[Hpn] Oregon Olmstead case filed
Wed, 20 Dec 2000 09:21:13 -0500
On Tue, 19 Dec 2000 13:16:45 -0800 Bailey/Schuder <jonna@TELEPORT.COM>
> PATIENTS FILE CLASS ACTION LAWSUIT AGAINST STATE FOR
> FAILURE TO PROVIDE NEEDED COMMUNITY PLACEMENTS
> FOR PEOPLE IN STATE PSYCHIATRIC INSTITUTIONS
> A press conference will be held at 10:30 a.m. on Tuesday, December
> 19, 2000, at the offices of the Oregon Advocacy Center (OAC), 620 SW
> Fifth Avenue, 5th floor, to announce the filing of a class action
> lawsuit against the state. The case is brought on behalf of ten
> (10) persons who reside in the state's psychiatric institutions..
> Each has been found by the state's treating professionals to be
> ready for discharge to the community; however, there are no suitable
> community placements. As a result, many of the plaintiffs have been
> unlawfully held in state institutions for nearly a year.
> In June of 1999, the United States Supreme Court, in a similar
> case, found that it violated Title II of the Americans with
> Disabilities Act to hold people in institutions when they are ready
> for discharge to the community. Oregon has no comprehensive state
> plan for addressing the need.
> "The lack of community placements has been the number one problem
> we have been facing for the past 15 years," according to OAC's
> Janice Perciano, an advocate who regularly works with patients at
> the state hospitals. "It's time to find a systemic remedy, instead
> of pushing for release on a case by case basis."
> The importance of this case is underscored by Miranda B., one of
> the named plaintiffs.
> "There needs to be a place for everyone. Right now, people are left
> twisting in the wind. When placements are offered and then taken
> away, it is frustrating and people become hopeless." Plaintiffs are
> represented by the Oregon Advocacy Center and Davis, Wright,
> Tremaine, LLP.
> LITIGATION SUMMARY
> Miranda B., et al. v. John Kitzhaber, et al.
> This is an action brought by ten individual patients at Oregon's
> two psychiatric institutions, on behalf of themselves and a class of
> over 100 people who are awaiting release and community placement.
> Each suffers from a mental disability, but no longer requires
> treatment in the state hospitals.
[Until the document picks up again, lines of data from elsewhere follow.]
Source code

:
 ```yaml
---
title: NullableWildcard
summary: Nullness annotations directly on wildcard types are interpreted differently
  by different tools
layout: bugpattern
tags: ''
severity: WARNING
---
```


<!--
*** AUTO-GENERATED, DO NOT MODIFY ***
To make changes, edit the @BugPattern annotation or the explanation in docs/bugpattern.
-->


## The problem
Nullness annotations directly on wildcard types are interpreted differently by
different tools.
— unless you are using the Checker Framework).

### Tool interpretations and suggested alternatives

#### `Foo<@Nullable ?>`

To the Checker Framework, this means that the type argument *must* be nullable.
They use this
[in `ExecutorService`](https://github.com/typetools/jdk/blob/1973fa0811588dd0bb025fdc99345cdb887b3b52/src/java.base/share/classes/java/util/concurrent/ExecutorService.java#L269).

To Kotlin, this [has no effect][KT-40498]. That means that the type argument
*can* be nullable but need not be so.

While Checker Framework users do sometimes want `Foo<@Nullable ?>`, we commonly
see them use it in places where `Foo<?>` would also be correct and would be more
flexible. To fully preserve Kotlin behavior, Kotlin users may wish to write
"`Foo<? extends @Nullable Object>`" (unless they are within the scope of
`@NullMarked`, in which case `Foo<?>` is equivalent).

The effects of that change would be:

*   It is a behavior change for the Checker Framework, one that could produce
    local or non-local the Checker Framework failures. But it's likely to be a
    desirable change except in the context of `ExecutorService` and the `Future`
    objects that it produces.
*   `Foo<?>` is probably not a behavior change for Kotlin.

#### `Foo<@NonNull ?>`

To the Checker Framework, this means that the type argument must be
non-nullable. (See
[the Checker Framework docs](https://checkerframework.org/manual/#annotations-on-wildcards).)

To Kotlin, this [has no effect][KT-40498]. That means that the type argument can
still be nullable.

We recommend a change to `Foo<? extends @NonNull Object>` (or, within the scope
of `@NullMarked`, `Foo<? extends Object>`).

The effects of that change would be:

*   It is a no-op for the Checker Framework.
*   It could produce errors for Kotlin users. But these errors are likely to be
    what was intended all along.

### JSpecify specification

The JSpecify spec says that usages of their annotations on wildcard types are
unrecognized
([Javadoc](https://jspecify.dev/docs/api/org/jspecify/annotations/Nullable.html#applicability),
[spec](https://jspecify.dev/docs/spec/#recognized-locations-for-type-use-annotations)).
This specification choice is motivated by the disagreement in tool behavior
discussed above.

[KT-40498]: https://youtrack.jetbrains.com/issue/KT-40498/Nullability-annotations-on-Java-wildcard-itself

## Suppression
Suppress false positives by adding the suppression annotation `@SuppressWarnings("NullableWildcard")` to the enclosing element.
According to the state's treating
> professionals, these people can best be served in the community.
> Some of the plaintiffs have been waiting a year and a half to be
> released; many have waited for nearly a year for a community
> In June of 1999, the United States Supreme Court, in Olmstead v.
> L.C., a federal case from Georgia, held that the state violated
> Title II of the Americans with Disabilities Act when it failed to
> provide treatment for people with mental disabilities in the "most
> integrated setting" appropriate to their needs. To meet the
> requirements of the ADA, the State of Oregon needs to adopt an
> effective, comprehensive plan to place people in the community with
> the supports they need. To date, no such plan exists, despite the
> fact that the state has known about the problem for years. Instead,
> people in the hospitals wait months for community beds, while others
> who need hospitalization stay in acute care facilities, at
> tremendous expense to the state, waiting for a bed to come open at
> Oregon State Hospital or Eastern Oregon Psychiatric Center.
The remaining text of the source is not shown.